It can be hard to remember how to traverse trees by name. It can also be hard to understand the difference between traversing in different ways(postorder, preorder, inorder, level order, etc). I try here to make it easier for the reader to understand the different ways of traversing a binary tree. Intuition is the key to remembering(and visualization ofcourse).

I use the words parents and children for the elements in the tree instead of nodes, root, branches and leafs. I think those words are easier to describe what is going on without getting anyone too confused.

Recursive traversal

I want to firstly point out that this method is commonly called “depth/height traversal”. However I use the word recursion as it seems more appropriate to me.
There are three ways to traverse a tree recursively. The only real difference between them is the order we visit the parent node.

  • Pre order ——- here we visit the parent in the beginning
  • In order ——— here we visit the parent second
  • Post order —— here we visit the parent lastly

Because recursion is hard to grasp and even harder to have a visual insight of the goings, we will use a simple example to begin with.
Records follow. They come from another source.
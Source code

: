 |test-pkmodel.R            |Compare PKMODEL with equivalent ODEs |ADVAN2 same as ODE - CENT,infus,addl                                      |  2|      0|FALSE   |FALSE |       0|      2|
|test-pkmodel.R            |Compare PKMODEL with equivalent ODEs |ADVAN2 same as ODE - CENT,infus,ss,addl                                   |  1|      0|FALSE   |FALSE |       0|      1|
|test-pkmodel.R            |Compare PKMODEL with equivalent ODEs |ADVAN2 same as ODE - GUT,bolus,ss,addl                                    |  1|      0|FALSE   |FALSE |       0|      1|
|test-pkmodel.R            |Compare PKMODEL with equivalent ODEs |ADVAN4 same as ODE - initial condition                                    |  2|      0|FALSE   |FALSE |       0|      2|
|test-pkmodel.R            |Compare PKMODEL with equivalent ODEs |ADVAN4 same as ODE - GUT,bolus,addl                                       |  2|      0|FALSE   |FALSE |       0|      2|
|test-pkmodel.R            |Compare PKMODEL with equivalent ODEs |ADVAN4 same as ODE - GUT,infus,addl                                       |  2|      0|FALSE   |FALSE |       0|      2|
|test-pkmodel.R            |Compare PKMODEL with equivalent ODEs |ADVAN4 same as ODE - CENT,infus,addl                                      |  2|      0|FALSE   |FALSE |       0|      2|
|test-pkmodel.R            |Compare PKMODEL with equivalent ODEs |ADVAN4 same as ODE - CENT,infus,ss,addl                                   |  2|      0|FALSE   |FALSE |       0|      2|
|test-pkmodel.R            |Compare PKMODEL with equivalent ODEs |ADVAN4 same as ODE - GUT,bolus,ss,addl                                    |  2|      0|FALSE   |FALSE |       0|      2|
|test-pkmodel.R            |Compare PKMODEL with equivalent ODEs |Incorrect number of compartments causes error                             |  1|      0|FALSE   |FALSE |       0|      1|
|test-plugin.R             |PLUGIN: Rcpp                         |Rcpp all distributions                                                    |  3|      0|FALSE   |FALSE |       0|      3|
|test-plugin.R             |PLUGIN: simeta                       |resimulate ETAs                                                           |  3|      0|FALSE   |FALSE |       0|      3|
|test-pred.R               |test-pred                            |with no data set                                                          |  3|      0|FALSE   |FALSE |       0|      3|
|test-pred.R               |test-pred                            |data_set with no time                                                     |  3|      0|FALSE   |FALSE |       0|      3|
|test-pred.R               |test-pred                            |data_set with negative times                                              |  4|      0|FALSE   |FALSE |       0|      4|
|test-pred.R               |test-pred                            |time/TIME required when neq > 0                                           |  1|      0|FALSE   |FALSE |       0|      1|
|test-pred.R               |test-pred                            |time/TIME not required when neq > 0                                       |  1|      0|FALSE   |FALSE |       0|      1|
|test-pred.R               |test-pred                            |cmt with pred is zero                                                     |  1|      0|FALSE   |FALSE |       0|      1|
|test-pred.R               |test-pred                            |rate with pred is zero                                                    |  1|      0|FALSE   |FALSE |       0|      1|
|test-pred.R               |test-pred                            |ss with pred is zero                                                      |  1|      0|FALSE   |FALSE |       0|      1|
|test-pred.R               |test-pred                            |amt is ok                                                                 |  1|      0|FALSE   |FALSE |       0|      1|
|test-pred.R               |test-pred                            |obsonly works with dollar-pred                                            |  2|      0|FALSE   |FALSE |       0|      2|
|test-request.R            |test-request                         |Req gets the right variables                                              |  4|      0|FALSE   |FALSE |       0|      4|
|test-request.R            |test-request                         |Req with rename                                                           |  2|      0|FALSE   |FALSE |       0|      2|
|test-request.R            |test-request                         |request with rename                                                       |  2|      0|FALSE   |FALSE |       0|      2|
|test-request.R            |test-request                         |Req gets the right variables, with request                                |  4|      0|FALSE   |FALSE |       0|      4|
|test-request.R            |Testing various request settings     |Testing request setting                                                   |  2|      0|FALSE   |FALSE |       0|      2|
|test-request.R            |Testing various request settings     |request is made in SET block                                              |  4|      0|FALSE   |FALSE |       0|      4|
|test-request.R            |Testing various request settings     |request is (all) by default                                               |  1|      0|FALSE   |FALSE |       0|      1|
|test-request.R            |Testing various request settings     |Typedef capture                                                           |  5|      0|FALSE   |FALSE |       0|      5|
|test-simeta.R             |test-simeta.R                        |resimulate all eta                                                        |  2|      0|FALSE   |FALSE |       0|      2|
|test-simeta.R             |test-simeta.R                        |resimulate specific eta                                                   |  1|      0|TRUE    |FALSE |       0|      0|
We start by examining, with all three methods, this binary tree:
treebin_3nod_25dpi

Pre order

Here the path we follow to traverse is:

  1. Parent
  2. Left child
  3. Right child

preorder

Applied to our example tree:
preorder_example

So if we use pre-order to traverse the example binary tree, then we would get the values(by order we visited them):

4, 2, 7

In order

Here the path we follow to traverse is:

  1. Left child
  2. Parent
  3. Right child

inorder

Applied to our example tree:
inorder_example

So if we use in-order to traverse the example binary tree, then we would get the values(by order we visited them):

2, 4, 7

Post order

Here the path we follow to traverse is:

  1. Left child
  2. Right child
  3. Parent

postorder

Applied to our example tree:
postorder_example

So if we use in-order to traverse the example binary tree, then we would get the values(by order we visited them):

2, 7, 4

The bigger picture

All this seems simple for a tree with only three nodes. But what happens when we have a huge tree with multiple nodes? Which node would we visit first?

The answers are rather simple but there are not good resources actually to give a good visualization of how a recursive traversing can look like.

So let’s start by taking this big tree:
treebin_7nod_spaced

The trick is to start by seeing see the whole structure as a tree with three nodes. In all three traversing methods we start with the node on the top of the tree: the root node. We thus see that as the parent in the beginning of the traversing. All the rest of the nodes on the left is considered the left child and everything on the right of it is considered the right child.
treebin_7nod_spaced_cells_abc
The bigger complex tree has been compressed to a three-node tree. We can now start traversing it with whatever -order traversal method we want.

I will demonstrate how I would go with in-order traversal. Read this line by line.

  1. First I visit the left child: node b
    1. I now get into this subtree and visit the left child: 5
    2. Then I go to the parent node: 2
    3. Then I go to the right child: 9
  2. Then I visit the parent: node a
    1. Here there is no parent or children. The only thing I can do is to return the value of the single node: 4
  3. Then I visit the right child: node c
    1. I now get into this subtree and visit the left child: 6
    2. Then I go to the parent node: 7
    3. Then I go to the right child: 1

Note that 1, 2, 3 are traversal of the a, b, c nodes. All nested traversals are traversals for the nodes inside a, b and c.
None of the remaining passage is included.